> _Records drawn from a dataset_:
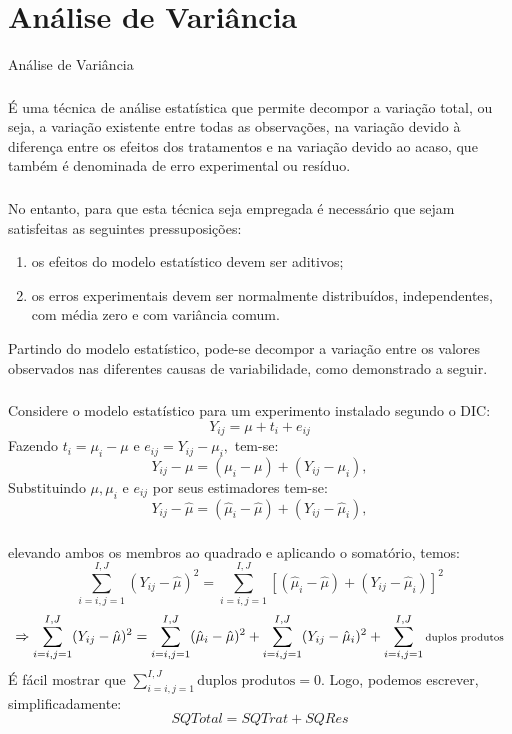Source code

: \documentclass[14pt,aspectratio=1610]{beamer}
\begin{document}
\section{Análise de Variância}
\begin{frame}{Análise de Variância}
\frametitle{}
\begin{block}{}
\justifying
É uma técnica de análise estatística que permite decompor a variação total, ou
seja, a variação existente entre todas as observações, na variação devido à diferença
entre os efeitos dos tratamentos e na variação devido ao acaso, que também é
denominada de erro experimental ou resíduo.
\end{block}
\end{frame}

\begin{frame}{}
\frametitle{}
\begin{block}{}
\justifying
No entanto, para que esta técnica seja empregada é necessário que sejam
satisfeitas as seguintes pressuposições:
\begin{enumerate}
\item os efeitos do modelo estatístico devem ser aditivos;\pause
\item os erros experimentais devem ser normalmente distribuídos, independentes, com
média zero e com variância comum.
\end{enumerate}
Partindo do modelo estatístico, pode-se decompor a variação entre os valores
observados nas diferentes causas de variabilidade, como demonstrado a seguir.
\end{block}
\end{frame}

\begin{frame}{}
\frametitle{}
\begin{block}{}
\justifying
Considere o modelo estatístico para um experimento instalado segundo o DIC:
$$Y_{ij}=\mu+t_{i}+e_{ij}$$\pause
Fazendo $t_{i}=\mu_{i}-\mu$ e $e_{ij}=Y_{ij}-\mu_{i},$ tem-se:\pause
$$Y_{ij}-\mu=(\mu_{i}-\mu)+(Y_{ij}-\mu_{i}),$$\pause
Substituindo $\mu,\mu_{i}$ e $e_{ij}$ por seus estimadores tem-se:\pause
$$Y_{ij}-\hat{\mu}=(\hat{\mu}_{i}-\hat{\mu})+(Y_{ij}-\hat{\mu}_{i}),$$
\end{block}
\end{frame}

\begin{frame}{}
\frametitle{}
\begin{block}{}
\justifying
elevando ambos os membros ao quadrado e aplicando o somatório, temos:
$${\displaystyle \sum_{i=i,j=1}^{I,J}(Y_{ij}-\hat{\mu})^{2}=\sum_{i=i,j=1}^{I,J}\left[(\hat{\mu}_{i}-\hat{\mu})+(Y_{ij}-\hat{\mu}_{i})\right]^{2}}$$
$$\Rightarrow{\scriptsize{\displaystyle \sum_{i=i,j=1}^{I,J}(Y_{ij}-\hat{\mu})^{2}=\sum_{i=i,j=1}^{I,J}(\hat{\mu}_{i}-\hat{\mu})^{2}+\sum_{i=i,j=1}^{I,J}(Y_{ij}-\hat{\mu}_{i})^{2}+\sum_{i=i,j=1}^{I,J}\textrm{duplos produtos}}}$$
É fácil mostrar que ${\displaystyle \sum_{i=i,j=1}^{I,J}\textrm{duplos produtos}=0.}$ Logo, podemos escrever, simplificadamente:
$$SQTotal=SQTrat+SQRes$$
\end{block}
\end{frame}
\end{document}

> _WHAT YOU HAVE TO DO_: Please retype all the entries word for word, omitting the pictures.

> _REPLY_:
Source code

: \documentclass[14pt,aspectratio=1610]{beamer}
\begin{document}
\section{Análise de Variância}
\begin{frame}{Análise de Variância}
\frametitle{}
\begin{block}{}
\justifying
É uma técnica de análise estatística que permite decompor a variação total, ou
seja, a variação existente entre todas as observações, na variação devido à diferença
entre os efeitos dos tratamentos e na variação devido ao acaso, que também é
denominada de erro experimental ou resíduo.
\end{block}
\end{frame}

\begin{frame}{}
\frametitle{}
\begin{block}{}
\justifying
No entanto, para que esta técnica seja empregada é necessário que sejam
satisfeitas as seguintes pressuposições:
\begin{enumerate}
\item os efeitos do modelo estatístico devem ser aditivos;\pause
\item os erros experimentais devem ser normalmente distribuídos, independentes, com
média zero e com variância comum.
\end{enumerate}
Partindo do modelo estatístico, pode-se decompor a variação entre os valores
observados nas diferentes causas de variabilidade, como demonstrado a seguir.
\end{block}
\end{frame}

\begin{frame}{}
\frametitle{}
\begin{block}{}
\justifying
Considere o modelo estatístico para um experimento instalado segundo o DIC:
$$Y_{ij}=\mu+t_{i}+e_{ij}$$\pause
Fazendo $t_{i}=\mu_{i}-\mu$ e $e_{ij}=Y_{ij}-\mu_{i},$ tem-se:\pause
$$Y_{ij}-\mu=(\mu_{i}-\mu)+(Y_{ij}-\mu_{i}),$$\pause
Substituindo $\mu,\mu_{i}$ e $e_{ij}$ por seus estimadores tem-se:\pause
$$Y_{ij}-\hat{\mu}=(\hat{\mu}_{i}-\hat{\mu})+(Y_{ij}-\hat{\mu}_{i}),$$
\end{block}
\end{frame}

\begin{frame}{}
\frametitle{}
\begin{block}{}
\justifying
elevando ambos os membros ao quadrado e aplicando o somatório, temos:
$${\displaystyle \sum_{i=i,j=1}^{I,J}(Y_{ij}-\hat{\mu})^{2}=\sum_{i=i,j=1}^{I,J}\left[(\hat{\mu}_{i}-\hat{\mu})+(Y_{ij}-\hat{\mu}_{i})\right]^{2}}$$
$$\Rightarrow{\scriptsize{\displaystyle \sum_{i=i,j=1}^{I,J}(Y_{ij}-\hat{\mu})^{2}=\sum_{i=i,j=1}^{I,J}(\hat{\mu}_{i}-\hat{\mu})^{2}+\sum_{i=i,j=1}^{I,J}(Y_{ij}-\hat{\mu}_{i})^{2}+\sum_{i=i,j=1}^{I,J}\textrm{duplos produtos}}}$$
É fácil mostrar que ${\displaystyle \sum_{i=i,j=1}^{I,J}\textrm{duplos produtos}=0.}$ Logo, podemos escrever, simplificadamente:
$$SQTotal=SQTrat+SQRes$$
\end{block}
\end{frame}
\end{document}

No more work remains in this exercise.